• [Task to complete]
The entries below should be output exactly as written.

• [Stored data entries]
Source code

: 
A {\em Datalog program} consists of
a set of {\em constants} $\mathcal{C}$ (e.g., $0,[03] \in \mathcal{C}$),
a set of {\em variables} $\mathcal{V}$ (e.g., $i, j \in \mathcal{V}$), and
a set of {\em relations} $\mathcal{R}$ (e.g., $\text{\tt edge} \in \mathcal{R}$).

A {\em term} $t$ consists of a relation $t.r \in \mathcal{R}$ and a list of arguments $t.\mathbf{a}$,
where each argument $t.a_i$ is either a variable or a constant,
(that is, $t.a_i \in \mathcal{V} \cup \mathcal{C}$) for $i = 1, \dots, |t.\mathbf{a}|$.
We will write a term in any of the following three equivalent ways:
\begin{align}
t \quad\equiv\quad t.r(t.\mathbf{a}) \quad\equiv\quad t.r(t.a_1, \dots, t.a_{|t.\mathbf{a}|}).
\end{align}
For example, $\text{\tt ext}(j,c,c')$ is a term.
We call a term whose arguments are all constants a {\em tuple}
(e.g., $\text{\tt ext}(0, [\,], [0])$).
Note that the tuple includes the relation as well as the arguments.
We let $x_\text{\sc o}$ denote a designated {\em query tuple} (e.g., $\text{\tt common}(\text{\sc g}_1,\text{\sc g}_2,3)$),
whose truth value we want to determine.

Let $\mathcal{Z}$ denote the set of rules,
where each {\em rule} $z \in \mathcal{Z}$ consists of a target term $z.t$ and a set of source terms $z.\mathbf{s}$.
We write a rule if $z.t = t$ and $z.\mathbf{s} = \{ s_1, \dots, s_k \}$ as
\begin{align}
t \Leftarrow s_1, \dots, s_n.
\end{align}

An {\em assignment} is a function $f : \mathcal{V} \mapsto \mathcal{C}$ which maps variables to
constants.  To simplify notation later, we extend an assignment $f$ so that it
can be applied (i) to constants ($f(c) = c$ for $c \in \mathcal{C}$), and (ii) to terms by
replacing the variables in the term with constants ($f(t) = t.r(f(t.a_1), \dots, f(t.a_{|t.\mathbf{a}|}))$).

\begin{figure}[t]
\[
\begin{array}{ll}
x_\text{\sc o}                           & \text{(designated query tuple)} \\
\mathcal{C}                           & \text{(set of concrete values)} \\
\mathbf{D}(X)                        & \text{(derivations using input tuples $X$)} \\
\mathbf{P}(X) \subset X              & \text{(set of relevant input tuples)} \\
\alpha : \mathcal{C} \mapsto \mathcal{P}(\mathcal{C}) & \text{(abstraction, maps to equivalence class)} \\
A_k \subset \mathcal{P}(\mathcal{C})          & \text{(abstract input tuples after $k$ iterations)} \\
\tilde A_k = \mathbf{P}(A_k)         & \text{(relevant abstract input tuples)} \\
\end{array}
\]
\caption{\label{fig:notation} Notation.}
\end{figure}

• [Task solution]
Source code

: 
A {\em Datalog program} consists of
a set of {\em constants} $\mathcal{C}$ (e.g., $0,[03] \in \mathcal{C}$),
a set of {\em variables} $\mathcal{V}$ (e.g., $i, j \in \mathcal{V}$), and
a set of {\em relations} $\mathcal{R}$ (e.g., $\text{\tt edge} \in \mathcal{R}$).

A {\em term} $t$ consists of a relation $t.r \in \mathcal{R}$ and a list of arguments $t.\mathbf{a}$,
where each argument $t.a_i$ is either a variable or a constant,
(that is, $t.a_i \in \mathcal{V} \cup \mathcal{C}$) for $i = 1, \dots, |t.\mathbf{a}|$.
We will write a term in any of the following three equivalent ways:
\begin{align}
t \quad\equiv\quad t.r(t.\mathbf{a}) \quad\equiv\quad t.r(t.a_1, \dots, t.a_{|t.\mathbf{a}|}).
\end{align}
For example, $\text{\tt ext}(j,c,c')$ is a term.
We call a term whose arguments are all constants a {\em tuple}
(e.g., $\text{\tt ext}(0, [\,], [0])$).
Note that the tuple includes the relation as well as the arguments.
We let $x_\text{\sc o}$ denote a designated {\em query tuple} (e.g., $\text{\tt common}(\text{\sc g}_1,\text{\sc g}_2,3)$),
whose truth value we want to determine.

Let $\mathcal{Z}$ denote the set of rules,
where each {\em rule} $z \in \mathcal{Z}$ consists of a target term $z.t$ and a set of source terms $z.\mathbf{s}$.
We write a rule if $z.t = t$ and $z.\mathbf{s} = \{ s_1, \dots, s_k \}$ as
\begin{align}
t \Leftarrow s_1, \dots, s_n.
\end{align}

An {\em assignment} is a function $f : \mathcal{V} \mapsto \mathcal{C}$ which maps variables to
constants.  To simplify notation later, we extend an assignment $f$ so that it
can be applied (i) to constants ($f(c) = c$ for $c \in \mathcal{C}$), and (ii) to terms by
replacing the variables in the term with constants ($f(t) = t.r(f(t.a_1), \dots, f(t.a_{|t.\mathbf{a}|}))$).

\begin{figure}[t]
\[
\begin{array}{ll}
x_\text{\sc o}                           & \text{(designated query tuple)} \\
\mathcal{C}                           & \text{(set of concrete values)} \\
\mathbf{D}(X)                        & \text{(derivations using input tuples $X$)} \\
\mathbf{P}(X) \subset X              & \text{(set of relevant input tuples)} \\
\alpha : \mathcal{C} \mapsto \mathcal{P}(\mathcal{C}) & \text{(abstraction, maps to equivalence class)} \\
A_k \subset \mathcal{P}(\mathcal{C})          & \text{(abstract input tuples after $k$ iterations)} \\
\tilde A_k = \mathbf{P}(A_k)         & \text{(relevant abstract input tuples)} \\
\end{array}
\]
\caption{\label{fig:notation} Notation.}
\end{figure}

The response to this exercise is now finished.